-- Records for the exercise --
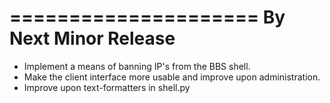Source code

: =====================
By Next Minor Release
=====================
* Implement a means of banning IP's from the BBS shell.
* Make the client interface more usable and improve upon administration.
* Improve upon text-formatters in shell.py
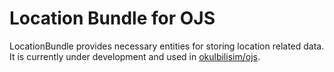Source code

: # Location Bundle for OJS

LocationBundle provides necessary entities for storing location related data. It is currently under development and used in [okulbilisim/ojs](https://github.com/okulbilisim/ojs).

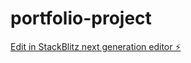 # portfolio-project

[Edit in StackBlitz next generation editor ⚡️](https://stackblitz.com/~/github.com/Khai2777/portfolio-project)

-- Work to complete --
Taking the records above, print only and exactly the lines from the line with "By Next Minor Release" to the line with "Bundle for OJS", both kept, and exclude pictures.

-- Output for this task --
By Next Minor Release
=====================
* Implement a means of banning IP's from the BBS shell.
* Make the client interface more usable and improve upon administration.
* Improve upon text-formatters in shell.py
Source code

: # Location Bundle for OJS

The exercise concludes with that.